Where it really shines is in the art though, it not only tells the story well, despite there being no words, but Nikei really comes up with some sick and twisted images of the Flood and it really shines well for it. He really creates the atmosphere as well, as a story about these space zombies should feel.

Final comments: While short, it was great and the art was absolutely stunning.

Second Sunrise over New Mombassa

Written: Brett Lewis

Art: Moebius

Story comments: A story that involves an “On the street” take on a major storyline is not uncommon. It seems most comics have done it, movies seem to strive for it, and cartoons and other animations enjoy it as well. So the idea of such a take on the world of Halo was to be expected.

We follow a man who is basically a big PR guy. It’s his job to make the news more digestible and easier. Changing words like Retreat to “Strategic pull back” and other things like that. It’s definitely an interesting perspective as usually these guys are made up as the bad guys who hate their jobs and just hate themselves. I appreciated that while he struggles with what he does, he isn’t a self hating fool.

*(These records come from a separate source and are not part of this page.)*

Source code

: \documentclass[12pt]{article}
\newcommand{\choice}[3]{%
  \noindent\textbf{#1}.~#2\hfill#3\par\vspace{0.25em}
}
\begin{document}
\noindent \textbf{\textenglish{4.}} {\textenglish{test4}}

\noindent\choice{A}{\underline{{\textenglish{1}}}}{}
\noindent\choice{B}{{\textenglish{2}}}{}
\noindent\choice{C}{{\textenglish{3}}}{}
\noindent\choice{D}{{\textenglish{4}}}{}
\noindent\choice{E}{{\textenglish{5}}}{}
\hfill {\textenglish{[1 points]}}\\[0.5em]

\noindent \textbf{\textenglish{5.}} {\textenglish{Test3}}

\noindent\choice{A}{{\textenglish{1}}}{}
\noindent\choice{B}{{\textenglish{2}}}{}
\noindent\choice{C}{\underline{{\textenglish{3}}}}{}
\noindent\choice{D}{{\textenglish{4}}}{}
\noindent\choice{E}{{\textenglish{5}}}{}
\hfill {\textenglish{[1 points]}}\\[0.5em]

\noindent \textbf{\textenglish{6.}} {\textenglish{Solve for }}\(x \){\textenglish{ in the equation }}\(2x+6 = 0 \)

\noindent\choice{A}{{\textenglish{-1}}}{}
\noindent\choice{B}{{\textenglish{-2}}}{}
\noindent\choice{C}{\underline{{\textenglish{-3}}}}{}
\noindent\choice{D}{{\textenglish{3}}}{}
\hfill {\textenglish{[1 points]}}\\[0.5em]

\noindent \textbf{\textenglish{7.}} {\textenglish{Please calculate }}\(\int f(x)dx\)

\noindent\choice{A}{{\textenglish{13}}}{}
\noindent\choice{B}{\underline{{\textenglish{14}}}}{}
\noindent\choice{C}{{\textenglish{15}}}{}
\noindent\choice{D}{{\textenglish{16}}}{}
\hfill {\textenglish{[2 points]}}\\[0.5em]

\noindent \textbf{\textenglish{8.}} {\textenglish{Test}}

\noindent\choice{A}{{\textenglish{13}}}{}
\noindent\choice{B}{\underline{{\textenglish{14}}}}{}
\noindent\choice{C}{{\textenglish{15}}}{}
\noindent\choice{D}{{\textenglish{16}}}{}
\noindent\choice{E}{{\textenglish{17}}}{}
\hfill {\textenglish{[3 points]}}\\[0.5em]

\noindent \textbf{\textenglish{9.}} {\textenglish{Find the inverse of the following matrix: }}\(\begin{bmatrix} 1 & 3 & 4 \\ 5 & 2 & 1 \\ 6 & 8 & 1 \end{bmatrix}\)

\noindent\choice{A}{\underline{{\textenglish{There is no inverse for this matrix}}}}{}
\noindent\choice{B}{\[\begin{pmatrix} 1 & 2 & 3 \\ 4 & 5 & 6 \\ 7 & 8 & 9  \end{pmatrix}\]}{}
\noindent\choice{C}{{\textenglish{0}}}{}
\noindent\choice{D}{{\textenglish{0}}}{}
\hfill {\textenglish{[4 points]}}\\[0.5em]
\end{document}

The entire story is seen through his eyes, we hear his thoughts as he narrates and interacts with other people. It makes for some strong character moments and by the end of the story, he is built up very nicely.

When the Covenant attack, it’s made to be a very chaotic moment, but I liked how the overall chaos was more downplayed than anything, and we saw more of how he struggled to escape the city. It was nice to see the writer stick with his character most of the time, only showing us signs of the chaos once or twice.

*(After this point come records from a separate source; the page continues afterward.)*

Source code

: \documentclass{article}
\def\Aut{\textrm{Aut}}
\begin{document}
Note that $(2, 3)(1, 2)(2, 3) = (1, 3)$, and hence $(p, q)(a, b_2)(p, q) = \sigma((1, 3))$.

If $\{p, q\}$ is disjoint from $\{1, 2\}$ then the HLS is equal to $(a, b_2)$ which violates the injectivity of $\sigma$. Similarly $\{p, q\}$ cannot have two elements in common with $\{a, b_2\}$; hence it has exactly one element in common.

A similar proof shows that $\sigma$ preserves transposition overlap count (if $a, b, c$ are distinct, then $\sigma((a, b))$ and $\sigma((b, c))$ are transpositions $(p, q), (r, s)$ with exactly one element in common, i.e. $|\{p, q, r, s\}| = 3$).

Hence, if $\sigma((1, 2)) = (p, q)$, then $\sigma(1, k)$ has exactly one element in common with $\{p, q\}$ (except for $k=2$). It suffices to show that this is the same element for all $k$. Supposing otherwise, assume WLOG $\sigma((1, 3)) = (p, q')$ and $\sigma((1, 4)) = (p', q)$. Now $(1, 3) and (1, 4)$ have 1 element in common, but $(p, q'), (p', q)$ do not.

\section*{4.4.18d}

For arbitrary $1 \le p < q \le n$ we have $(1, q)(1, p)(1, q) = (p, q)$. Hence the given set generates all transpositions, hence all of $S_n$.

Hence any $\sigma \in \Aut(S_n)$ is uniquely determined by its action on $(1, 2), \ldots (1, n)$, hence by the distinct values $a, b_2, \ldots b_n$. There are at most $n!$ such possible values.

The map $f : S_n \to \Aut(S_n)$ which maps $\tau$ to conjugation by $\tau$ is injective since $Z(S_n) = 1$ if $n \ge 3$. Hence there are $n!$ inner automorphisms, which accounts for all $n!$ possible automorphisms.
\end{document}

The story has somewhat of a heart warming ending, when the man gives up his seat on the boat for a little girl whose mother must either be onboard, or is an orphan. Though he then returns to his desk and looks back on his thoughts for his final moments of life. It’s a bitter sweet ending.

Art comments: I am not at all familiar with the artist or his previous works, but I can tell you this…the art here is amazing. It matches the tone of the story incredibly well, character designs are very nicely done and each character has a strong level of uniqueness to how they appear to us.

As far as complaints are concerned, I don’t like how he does get a little strange with panel work. It’s only a few times, but it’s definitely rather confusing. Still, he does a fairly strong job even on the smallest of panels, which I can’t say for all artists.

Final comments: I really liked this story; it felt the most gripping, interesting, thought provoking and enjoyable of all. I would suggest you buy this for this story alone as it is easily the best story of the 4 and outshines all others, story and art wise.

Overall Final Comments: While I know I nitpicked a bit at it, I really enjoyed the graphic novel. I mainly nitpicked because in the end, this graphic novel gets nothing but loves nowadays and you deserve to know that there are flaws within it. I highly suggest it if you’re a big or even casual, fan of Halo. Even if you’re not a Halo fan you may enjoy this sci fi epic Graphic Novel as it contains some enjoyable story work and solid great art.